Leighton and colleagues analyzed retrospective case reports of amniotic-fluid embolism (AFE) from 2003 to 2009, and counted 16 patients who received rFVIIa during their hospital courses and compared these data with that of 28 patients who did not receive rFVIIa. Death, permanent disability, and full recovery occurred in 8, 6, and 2 rFVIIa patients, respectively, and 7, 4, and 17 patients who did not receive rFVIIa, respectively (risk ratio 2.2; 95% confidence interval, 1.4–3.7 for death or permanent disability versus full recovery). Leighton and colleagues concluded that rFVIIa utilization in these cohorts had significantly worse outcomes than similar patients who did not receive rFVIIa. The researchers recommended that rFVIIa be used in AFE only in patients in whom hemorrhage cannot be stopped by massive blood-component replacements. ⁷ Although AFE was not observed in the current patient, she did have continued hemorrhage despite the use of many factors (as mentioned above) to achieve hemostasis. It is to be noted that the initial administration of rFVIIa was only used to assist in hemostasis after all conventional factors were exhausted. A second dose of factor rFVIIa was repeated empirically when the patient did not have rapid progress while she was in the intensive care unit. ⁷

Lin et al. conducted a meta-analysis of 26 randomized controlled trials that analyzed the use of rFVIIa in patients without hemophilia. ⁸ A total of 1137 patients were given rFVIIa as an off-label prophylactic dose, and 2538 patients were given rFVIIA as an off-label therapeutic dose. Doses ranged from 5 μg/kg to many doses that totaled 360 μg/kg.
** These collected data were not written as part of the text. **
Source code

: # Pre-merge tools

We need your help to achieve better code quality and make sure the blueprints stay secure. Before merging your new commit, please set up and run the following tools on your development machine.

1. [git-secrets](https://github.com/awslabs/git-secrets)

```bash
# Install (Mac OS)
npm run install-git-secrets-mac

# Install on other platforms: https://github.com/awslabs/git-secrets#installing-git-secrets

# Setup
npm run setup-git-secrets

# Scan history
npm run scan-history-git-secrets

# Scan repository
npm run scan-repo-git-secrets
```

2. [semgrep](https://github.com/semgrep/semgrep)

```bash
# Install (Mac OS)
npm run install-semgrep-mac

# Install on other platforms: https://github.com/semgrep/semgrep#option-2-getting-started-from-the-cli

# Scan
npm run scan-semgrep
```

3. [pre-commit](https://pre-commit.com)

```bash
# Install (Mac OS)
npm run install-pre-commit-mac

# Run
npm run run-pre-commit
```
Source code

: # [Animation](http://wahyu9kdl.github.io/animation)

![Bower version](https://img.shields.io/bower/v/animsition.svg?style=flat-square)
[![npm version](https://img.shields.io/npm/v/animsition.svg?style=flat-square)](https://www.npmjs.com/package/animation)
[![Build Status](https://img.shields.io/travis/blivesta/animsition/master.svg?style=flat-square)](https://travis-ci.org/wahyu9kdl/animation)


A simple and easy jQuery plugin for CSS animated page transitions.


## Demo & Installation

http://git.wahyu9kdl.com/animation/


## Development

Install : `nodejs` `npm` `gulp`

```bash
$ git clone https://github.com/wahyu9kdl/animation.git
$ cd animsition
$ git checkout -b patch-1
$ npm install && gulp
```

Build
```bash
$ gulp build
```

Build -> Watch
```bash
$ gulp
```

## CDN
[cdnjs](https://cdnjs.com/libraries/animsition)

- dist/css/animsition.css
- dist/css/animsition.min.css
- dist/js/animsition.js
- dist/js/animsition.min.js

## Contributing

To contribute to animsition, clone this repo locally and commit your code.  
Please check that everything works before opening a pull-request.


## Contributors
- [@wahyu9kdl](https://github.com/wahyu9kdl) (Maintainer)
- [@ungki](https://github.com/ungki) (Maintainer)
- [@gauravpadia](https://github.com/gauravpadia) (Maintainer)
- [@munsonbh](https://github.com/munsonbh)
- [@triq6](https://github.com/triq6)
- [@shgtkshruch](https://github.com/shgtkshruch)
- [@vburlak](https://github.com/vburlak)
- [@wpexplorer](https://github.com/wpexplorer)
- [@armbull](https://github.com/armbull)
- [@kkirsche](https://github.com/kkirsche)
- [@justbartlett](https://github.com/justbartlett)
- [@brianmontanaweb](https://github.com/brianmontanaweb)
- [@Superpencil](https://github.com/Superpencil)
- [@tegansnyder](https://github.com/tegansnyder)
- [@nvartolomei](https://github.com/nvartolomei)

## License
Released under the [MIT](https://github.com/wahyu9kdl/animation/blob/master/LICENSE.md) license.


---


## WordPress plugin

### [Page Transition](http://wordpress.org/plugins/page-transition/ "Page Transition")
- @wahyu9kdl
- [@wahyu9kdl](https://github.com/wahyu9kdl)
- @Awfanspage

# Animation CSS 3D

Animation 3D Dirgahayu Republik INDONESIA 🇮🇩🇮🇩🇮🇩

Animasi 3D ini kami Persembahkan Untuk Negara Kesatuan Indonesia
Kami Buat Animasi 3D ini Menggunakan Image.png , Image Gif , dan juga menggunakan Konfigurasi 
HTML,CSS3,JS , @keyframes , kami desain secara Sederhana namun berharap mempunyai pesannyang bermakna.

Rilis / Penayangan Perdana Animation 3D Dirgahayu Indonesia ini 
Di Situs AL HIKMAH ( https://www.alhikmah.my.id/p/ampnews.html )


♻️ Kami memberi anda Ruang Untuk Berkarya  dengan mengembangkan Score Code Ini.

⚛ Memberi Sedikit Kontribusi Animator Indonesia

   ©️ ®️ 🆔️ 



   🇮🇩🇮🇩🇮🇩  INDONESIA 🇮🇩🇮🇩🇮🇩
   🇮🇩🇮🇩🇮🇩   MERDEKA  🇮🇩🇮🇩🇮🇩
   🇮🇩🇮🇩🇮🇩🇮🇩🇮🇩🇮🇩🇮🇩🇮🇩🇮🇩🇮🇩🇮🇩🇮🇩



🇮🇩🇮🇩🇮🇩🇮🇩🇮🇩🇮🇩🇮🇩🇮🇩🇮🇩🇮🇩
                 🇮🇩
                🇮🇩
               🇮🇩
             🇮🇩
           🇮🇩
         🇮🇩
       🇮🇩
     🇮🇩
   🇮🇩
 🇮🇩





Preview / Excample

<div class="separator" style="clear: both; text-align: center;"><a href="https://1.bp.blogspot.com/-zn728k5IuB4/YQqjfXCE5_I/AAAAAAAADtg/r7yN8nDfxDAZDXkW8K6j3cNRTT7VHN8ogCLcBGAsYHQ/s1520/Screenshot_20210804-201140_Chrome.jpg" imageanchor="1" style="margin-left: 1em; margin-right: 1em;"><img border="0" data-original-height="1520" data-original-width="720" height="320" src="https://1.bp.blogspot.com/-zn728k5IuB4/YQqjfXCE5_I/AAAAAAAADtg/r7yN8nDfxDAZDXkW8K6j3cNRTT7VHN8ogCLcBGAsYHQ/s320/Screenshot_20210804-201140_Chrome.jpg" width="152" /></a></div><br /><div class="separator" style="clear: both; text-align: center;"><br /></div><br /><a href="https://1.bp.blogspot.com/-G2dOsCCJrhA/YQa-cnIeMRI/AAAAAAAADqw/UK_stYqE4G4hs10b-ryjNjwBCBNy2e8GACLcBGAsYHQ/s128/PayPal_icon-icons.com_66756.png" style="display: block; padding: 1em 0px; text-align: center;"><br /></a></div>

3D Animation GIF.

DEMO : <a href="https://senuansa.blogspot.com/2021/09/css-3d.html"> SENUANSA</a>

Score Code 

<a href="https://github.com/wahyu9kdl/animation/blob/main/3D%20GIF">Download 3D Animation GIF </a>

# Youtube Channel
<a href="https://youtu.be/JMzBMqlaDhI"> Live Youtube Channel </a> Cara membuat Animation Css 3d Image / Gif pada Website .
The researchers found modest benefits for patients receiving rFVIIa prophylactically and no benefit for patients receiving therapeutic doses. The researchers were unable to determine what should be a recommended dose for off-label use of rFVIIa. ⁸

Despite this, the precise etiology of the current patient's considerable postoperative complications is elusive. The use of rFVIIa may be the primary cause; however, rFVIIa has been given many times in past cases, such as for patients with penetrating or blunt trauma, and these patients had had no postoperative complications. In addition, there have been situations in which 1 dose of rFVIIa led to many postoperative complications. It is possible that the second dose of rFVIIa caused the current patient's pulmonary emboli and infarction, requiring a lobectomy, or that this second dose actually helped saved her life. In addition, the patient's mild postoperative acidosis may have impaired coagulation ⁹ or reduced the effectiveness of the initial dose of the rFVIIa.^10,11 Clinical trials have found that acidosis-induced coagulation impairment is often exacerbated in patients with hypothermia ¹² ; however, the current patient was febrile for most of her hospital stay.

Conclusions

After reviewing past experiences and the present case, the authors recommend that rFVIIa be used almost only for the direct indications that are stated by the FDA, and that off-label use be confined to extenuating emergent circumstances in which the benefits may well outweigh the risks. It is surmised that the second dose of 90 μg/kg of rFVIIa may have contributed to right lower lobe pulmonary infarction in this obstetric patient.